My kid is sick with a stomach bug, and I worry at the dark circles under her eyes. I always wonder what is really going on in her heart and mind. My therapist says she’s too busy growing up right now to process the crisis of the last year, and that later, in her twenties she’ll look back at this time. Sigh. Five more bucks in therapy jar.
I find myself in my usual pattern of running away to work, where I find solace in keeping the post it notes in order, archiving files, and creating more efficient lists. It’s nice to have an area where I feel in control, even if it’s just sorting the tacks from the paper clips. Chaos to order. Chaos to order.
I’m not completely compulsive-obsessive, and actually have been productive in my workaholic binge, mailing out fliers, updating records, doing my taxes, clearing my desk, making way for prosperity. In reviewing my past relationships I have come across a ton of old Herland material, which I’ll continue posting on the herlandbabes blog.
I was diagnosis with depression at fifteen—which runs in my family—a label I try hard not live up to. At this point I feel I have narrowed it down to feeling S.A.D - Seasonal Affective Disorder - and instead of 365 days of the year, I get depressed for 28, 29 on leap years. Yes, I am talking about February. Everyone who really knows me knows that I have a terrible time in February, and do everything I can to wait out the storm.

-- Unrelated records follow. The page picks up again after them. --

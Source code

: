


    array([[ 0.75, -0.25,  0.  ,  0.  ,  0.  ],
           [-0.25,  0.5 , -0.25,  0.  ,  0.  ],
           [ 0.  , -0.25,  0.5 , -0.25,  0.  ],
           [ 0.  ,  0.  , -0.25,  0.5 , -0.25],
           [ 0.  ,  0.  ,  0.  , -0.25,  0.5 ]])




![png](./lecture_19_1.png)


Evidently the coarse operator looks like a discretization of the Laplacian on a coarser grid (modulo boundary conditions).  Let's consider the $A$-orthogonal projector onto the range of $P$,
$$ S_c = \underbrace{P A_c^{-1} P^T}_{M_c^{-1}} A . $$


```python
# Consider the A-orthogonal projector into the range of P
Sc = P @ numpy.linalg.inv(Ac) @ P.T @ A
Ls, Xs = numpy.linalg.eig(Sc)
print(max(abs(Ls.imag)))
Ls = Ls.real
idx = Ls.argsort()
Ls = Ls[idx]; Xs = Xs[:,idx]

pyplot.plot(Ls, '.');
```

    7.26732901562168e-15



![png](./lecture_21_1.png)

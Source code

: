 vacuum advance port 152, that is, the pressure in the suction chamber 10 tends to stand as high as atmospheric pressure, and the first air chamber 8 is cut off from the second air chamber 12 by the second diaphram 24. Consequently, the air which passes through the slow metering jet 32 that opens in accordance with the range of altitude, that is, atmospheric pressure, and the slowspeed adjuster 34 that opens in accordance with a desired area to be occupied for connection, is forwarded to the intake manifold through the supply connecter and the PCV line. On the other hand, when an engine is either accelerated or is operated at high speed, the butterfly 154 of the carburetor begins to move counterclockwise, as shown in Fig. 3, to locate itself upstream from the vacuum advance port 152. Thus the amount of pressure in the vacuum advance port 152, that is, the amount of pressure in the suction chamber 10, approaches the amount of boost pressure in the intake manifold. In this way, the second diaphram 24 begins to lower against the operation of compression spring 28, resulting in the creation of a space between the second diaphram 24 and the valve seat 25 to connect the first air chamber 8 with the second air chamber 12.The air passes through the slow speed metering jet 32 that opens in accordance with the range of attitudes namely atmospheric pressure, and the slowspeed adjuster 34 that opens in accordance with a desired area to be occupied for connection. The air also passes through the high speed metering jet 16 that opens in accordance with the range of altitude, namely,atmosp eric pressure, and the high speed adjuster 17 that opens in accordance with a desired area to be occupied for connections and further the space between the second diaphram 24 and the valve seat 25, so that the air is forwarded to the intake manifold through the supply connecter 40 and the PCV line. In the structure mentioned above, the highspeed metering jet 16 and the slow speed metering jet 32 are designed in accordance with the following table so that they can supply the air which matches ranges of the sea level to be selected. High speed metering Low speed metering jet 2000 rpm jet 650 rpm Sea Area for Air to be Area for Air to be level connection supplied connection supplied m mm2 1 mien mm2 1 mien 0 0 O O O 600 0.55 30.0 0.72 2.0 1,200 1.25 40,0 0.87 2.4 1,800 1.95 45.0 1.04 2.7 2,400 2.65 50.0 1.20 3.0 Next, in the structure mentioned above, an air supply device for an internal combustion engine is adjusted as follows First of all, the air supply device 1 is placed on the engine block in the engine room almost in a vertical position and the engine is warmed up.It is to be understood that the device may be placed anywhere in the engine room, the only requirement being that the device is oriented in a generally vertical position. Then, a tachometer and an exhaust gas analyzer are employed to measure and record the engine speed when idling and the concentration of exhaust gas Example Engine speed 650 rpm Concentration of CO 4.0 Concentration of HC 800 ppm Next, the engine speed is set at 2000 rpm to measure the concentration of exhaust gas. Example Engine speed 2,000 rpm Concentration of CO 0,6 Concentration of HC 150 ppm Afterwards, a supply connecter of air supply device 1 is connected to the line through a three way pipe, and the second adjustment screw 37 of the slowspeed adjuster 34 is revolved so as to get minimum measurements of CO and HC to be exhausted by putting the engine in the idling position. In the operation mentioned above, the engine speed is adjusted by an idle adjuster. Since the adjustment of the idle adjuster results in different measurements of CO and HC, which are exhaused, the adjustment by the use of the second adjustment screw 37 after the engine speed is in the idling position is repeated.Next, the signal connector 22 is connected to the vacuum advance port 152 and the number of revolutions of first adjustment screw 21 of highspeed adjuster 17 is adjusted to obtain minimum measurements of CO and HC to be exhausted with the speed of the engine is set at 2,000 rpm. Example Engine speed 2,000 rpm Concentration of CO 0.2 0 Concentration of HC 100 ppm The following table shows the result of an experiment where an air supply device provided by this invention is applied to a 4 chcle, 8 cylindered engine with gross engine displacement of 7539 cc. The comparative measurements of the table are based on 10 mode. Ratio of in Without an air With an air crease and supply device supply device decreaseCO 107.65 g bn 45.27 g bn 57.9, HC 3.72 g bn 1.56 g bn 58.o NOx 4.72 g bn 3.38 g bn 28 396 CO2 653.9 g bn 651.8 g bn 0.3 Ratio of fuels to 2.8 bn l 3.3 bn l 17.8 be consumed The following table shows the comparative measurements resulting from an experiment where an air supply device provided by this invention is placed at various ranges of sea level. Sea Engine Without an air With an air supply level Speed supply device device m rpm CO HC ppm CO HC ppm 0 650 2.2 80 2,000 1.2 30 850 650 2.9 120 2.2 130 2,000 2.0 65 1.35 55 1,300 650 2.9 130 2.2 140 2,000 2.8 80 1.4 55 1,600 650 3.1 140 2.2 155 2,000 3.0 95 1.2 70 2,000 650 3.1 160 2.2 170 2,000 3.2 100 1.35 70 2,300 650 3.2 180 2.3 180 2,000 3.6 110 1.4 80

St. John’s Wort, allowing myself tons of sleep (12-14 hours) and living in sunny California have literally saved me from suicide or prozac. Meditating, masturbating, eating whatever I want to and when I want to, blogging, and processing my feelings with my close friends have all been beneficial to my mental well being. I have been doing acupuncture weekly to combat my left over bronchitis; chiropractic and massage on a monthly maintenance schedule (Amber too); and quite simply, both self hypnoisis and reiki have changed my world.
And while this has easily been one of my best years ever, I can’t wait for this day to be over. Understand, in Santa Cruz, March 1 means Spring. Which, in California means Summer. Sure, it will rain some more and be blustery here and there, but it will be lighter later in the evenings, the buds will be blooming, and hot days will start outnumber the cold. I’ll want to exercise my body again, work in the garden, be social, and generally emerge from hibernating in my cave. And for next eleven months I’ll be in paradise, with another February behind me for a whole year.